**Problem**
Restate exactly the lines from the top of the listing below to the line containing "## ०१ पुरुषार्थोऽतः शब्दादिति बादरायणः ॥"; the remaining lines are not wanted.

**Data excerpts**
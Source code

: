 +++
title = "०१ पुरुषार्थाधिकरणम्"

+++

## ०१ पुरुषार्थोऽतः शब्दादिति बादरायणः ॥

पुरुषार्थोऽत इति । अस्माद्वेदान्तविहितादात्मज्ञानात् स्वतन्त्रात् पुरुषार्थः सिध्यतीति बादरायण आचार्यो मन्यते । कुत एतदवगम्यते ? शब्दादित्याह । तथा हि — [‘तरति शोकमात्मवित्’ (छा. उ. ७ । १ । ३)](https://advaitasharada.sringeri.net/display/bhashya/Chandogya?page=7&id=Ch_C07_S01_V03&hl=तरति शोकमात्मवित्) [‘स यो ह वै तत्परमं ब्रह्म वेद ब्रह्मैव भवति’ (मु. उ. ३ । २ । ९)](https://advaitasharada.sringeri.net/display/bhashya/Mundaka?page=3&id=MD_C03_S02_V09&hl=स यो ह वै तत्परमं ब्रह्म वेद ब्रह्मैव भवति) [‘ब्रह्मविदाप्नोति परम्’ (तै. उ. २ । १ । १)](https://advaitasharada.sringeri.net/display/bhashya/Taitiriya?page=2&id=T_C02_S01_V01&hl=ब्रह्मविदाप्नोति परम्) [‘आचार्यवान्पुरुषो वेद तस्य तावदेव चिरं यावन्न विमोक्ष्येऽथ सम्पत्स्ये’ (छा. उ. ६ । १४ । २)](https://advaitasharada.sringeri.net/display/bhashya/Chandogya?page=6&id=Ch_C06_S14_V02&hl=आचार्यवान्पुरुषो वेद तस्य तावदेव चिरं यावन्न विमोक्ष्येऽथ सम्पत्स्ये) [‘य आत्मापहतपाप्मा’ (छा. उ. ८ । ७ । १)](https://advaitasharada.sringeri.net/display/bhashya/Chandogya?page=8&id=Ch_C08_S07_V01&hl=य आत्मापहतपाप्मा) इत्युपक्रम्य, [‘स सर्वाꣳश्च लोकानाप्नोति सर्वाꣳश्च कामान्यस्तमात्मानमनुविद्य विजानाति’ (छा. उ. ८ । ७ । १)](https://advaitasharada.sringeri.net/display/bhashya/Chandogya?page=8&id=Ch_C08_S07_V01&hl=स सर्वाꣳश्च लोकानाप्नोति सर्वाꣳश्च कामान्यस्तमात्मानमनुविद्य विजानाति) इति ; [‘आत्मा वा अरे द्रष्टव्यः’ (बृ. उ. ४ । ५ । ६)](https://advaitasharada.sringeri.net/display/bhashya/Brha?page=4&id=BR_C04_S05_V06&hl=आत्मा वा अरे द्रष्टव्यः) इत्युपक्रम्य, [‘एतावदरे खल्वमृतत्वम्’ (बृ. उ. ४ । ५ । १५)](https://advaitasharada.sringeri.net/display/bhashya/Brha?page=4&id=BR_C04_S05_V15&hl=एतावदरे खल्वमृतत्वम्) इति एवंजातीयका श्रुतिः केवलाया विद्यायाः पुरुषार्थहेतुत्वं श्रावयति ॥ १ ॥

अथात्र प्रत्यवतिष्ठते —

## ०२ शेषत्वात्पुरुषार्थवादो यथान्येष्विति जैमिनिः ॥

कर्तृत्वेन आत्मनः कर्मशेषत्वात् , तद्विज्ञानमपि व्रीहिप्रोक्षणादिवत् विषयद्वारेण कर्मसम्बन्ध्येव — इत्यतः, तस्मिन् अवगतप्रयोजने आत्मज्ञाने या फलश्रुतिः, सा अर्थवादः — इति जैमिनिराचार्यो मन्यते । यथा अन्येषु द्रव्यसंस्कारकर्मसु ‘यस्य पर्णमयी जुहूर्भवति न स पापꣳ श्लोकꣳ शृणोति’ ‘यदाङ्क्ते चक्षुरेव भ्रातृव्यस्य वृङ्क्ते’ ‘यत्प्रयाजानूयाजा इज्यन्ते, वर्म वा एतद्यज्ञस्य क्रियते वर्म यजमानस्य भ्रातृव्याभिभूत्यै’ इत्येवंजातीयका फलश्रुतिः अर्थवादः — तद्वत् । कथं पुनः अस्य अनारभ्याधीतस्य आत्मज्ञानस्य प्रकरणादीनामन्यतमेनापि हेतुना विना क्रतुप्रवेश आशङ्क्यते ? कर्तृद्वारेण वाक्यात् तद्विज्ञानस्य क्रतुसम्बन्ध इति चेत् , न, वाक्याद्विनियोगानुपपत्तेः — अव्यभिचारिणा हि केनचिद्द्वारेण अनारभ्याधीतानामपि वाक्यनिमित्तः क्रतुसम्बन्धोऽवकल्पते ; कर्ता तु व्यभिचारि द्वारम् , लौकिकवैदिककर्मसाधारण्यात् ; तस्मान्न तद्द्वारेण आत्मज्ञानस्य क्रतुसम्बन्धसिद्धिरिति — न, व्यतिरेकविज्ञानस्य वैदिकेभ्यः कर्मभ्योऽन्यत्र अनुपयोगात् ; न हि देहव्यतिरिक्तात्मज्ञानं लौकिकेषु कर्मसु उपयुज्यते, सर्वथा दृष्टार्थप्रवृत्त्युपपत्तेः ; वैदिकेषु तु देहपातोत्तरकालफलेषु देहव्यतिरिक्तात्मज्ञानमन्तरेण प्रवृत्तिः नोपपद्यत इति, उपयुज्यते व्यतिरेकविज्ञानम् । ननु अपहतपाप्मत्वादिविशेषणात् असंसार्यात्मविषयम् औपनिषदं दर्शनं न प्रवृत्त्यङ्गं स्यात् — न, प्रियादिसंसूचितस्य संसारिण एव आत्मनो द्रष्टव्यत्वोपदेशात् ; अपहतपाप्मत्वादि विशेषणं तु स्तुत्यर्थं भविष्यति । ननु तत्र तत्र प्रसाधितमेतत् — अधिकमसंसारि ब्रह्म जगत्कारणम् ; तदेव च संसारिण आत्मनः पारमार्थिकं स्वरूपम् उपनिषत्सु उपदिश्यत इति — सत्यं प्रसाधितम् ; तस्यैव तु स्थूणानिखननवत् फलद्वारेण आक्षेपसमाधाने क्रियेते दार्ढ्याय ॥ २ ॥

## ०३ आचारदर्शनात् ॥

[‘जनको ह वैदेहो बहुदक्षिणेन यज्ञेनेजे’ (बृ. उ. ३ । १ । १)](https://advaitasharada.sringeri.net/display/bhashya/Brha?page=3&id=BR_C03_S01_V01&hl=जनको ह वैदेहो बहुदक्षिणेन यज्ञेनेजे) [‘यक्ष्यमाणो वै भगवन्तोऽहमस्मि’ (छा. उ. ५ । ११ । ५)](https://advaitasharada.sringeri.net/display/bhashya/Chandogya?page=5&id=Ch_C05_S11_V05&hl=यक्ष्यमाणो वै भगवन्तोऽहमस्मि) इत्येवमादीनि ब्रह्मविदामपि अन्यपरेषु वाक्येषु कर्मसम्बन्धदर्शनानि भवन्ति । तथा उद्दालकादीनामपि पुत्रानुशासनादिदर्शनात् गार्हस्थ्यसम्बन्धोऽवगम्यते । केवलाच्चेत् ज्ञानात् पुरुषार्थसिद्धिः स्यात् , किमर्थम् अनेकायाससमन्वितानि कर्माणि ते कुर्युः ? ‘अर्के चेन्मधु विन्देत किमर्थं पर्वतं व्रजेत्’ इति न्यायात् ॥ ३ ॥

**Response to this task**
Source code

: +++
title = "०१ पुरुषार्थाधिकरणम्"

+++

## ०१ पुरुषार्थोऽतः शब्दादिति बादरायणः ॥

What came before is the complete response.